─── Exercise data ───
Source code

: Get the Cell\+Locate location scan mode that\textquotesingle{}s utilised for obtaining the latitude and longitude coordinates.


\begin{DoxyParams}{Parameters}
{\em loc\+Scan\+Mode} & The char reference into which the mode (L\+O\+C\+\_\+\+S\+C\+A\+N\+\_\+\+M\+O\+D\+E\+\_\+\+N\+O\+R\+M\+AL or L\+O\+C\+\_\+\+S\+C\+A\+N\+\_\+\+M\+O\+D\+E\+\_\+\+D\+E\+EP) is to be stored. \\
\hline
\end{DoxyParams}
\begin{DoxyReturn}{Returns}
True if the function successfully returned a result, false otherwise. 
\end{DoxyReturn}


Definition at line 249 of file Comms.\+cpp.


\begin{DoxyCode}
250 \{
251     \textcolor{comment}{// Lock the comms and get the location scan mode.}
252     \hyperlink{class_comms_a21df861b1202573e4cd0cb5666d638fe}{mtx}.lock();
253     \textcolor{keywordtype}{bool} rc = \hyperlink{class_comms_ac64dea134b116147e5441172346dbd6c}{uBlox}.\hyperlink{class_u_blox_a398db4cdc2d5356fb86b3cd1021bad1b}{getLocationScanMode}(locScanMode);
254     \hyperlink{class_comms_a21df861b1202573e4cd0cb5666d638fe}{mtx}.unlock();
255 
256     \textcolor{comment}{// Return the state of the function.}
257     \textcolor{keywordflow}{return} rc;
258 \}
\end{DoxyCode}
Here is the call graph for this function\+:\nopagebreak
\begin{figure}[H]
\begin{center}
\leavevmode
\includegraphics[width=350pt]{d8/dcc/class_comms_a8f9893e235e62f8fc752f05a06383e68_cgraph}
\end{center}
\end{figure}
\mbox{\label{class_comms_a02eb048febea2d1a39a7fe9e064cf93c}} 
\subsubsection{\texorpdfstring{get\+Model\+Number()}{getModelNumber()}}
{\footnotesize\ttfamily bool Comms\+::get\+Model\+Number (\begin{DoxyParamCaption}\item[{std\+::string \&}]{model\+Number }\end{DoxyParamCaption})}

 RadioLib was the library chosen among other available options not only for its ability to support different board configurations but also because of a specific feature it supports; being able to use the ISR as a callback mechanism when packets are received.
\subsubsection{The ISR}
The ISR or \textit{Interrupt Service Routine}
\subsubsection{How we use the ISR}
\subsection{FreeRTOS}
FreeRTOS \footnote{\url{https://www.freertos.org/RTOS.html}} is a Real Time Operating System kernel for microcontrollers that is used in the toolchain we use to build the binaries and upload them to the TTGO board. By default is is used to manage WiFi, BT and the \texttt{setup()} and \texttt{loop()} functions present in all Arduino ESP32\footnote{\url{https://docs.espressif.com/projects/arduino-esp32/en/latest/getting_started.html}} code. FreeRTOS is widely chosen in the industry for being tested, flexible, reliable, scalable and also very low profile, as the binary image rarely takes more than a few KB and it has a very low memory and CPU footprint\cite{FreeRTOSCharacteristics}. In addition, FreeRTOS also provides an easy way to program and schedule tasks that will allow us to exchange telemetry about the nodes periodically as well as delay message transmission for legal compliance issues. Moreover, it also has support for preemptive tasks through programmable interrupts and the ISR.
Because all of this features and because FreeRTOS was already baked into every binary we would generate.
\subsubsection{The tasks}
───
Print the data above exactly as it reads.

**Reply to the task**
Source code

: Get the Cell\+Locate location scan mode that\textquotesingle{}s utilised for obtaining the latitude and longitude coordinates.


\begin{DoxyParams}{Parameters}
{\em loc\+Scan\+Mode} & The char reference into which the mode (L\+O\+C\+\_\+\+S\+C\+A\+N\+\_\+\+M\+O\+D\+E\+\_\+\+N\+O\+R\+M\+AL or L\+O\+C\+\_\+\+S\+C\+A\+N\+\_\+\+M\+O\+D\+E\+\_\+\+D\+E\+EP) is to be stored. \\
\hline
\end{DoxyParams}
\begin{DoxyReturn}{Returns}
True if the function successfully returned a result, false otherwise. 
\end{DoxyReturn}


Definition at line 249 of file Comms.\+cpp.


\begin{DoxyCode}
250 \{
251     \textcolor{comment}{// Lock the comms and get the location scan mode.}
252     \hyperlink{class_comms_a21df861b1202573e4cd0cb5666d638fe}{mtx}.lock();
253     \textcolor{keywordtype}{bool} rc = \hyperlink{class_comms_ac64dea134b116147e5441172346dbd6c}{uBlox}.\hyperlink{class_u_blox_a398db4cdc2d5356fb86b3cd1021bad1b}{getLocationScanMode}(locScanMode);
254     \hyperlink{class_comms_a21df861b1202573e4cd0cb5666d638fe}{mtx}.unlock();
255 
256     \textcolor{comment}{// Return the state of the function.}
257     \textcolor{keywordflow}{return} rc;
258 \}
\end{DoxyCode}
Here is the call graph for this function\+:\nopagebreak
\begin{figure}[H]
\begin{center}
\leavevmode
\includegraphics[width=350pt]{d8/dcc/class_comms_a8f9893e235e62f8fc752f05a06383e68_cgraph}
\end{center}
\end{figure}
\mbox{\label{class_comms_a02eb048febea2d1a39a7fe9e064cf93c}} 
\subsubsection{\texorpdfstring{get\+Model\+Number()}{getModelNumber()}}
{\footnotesize\ttfamily bool Comms\+::get\+Model\+Number (\begin{DoxyParamCaption}\item[{std\+::string \&}]{model\+Number }\end{DoxyParamCaption})}

 RadioLib was the library chosen among other available options not only for its ability to support different board configurations but also because of a specific feature it supports; being able to use the ISR as a callback mechanism when packets are received.
\subsubsection{The ISR}
The ISR or \textit{Interrupt Service Routine}
\subsubsection{How we use the ISR}
\subsection{FreeRTOS}
FreeRTOS \footnote{\url{https://www.freertos.org/RTOS.html}} is a Real Time Operating System kernel for microcontrollers that is used in the toolchain we use to build the binaries and upload them to the TTGO board. By default is is used to manage WiFi, BT and the \texttt{setup()} and \texttt{loop()} functions present in all Arduino ESP32\footnote{\url{https://docs.espressif.com/projects/arduino-esp32/en/latest/getting_started.html}} code. FreeRTOS is widely chosen in the industry for being tested, flexible, reliable, scalable and also very low profile, as the binary image rarely takes more than a few KB and it has a very low memory and CPU footprint\cite{FreeRTOSCharacteristics}. In addition, FreeRTOS also provides an easy way to program and schedule tasks that will allow us to exchange telemetry about the nodes periodically as well as delay message transmission for legal compliance issues. Moreover, it also has support for preemptive tasks through programmable interrupts and the ISR.
Because all of this features and because FreeRTOS was already baked into every binary we would generate.
\subsubsection{The tasks}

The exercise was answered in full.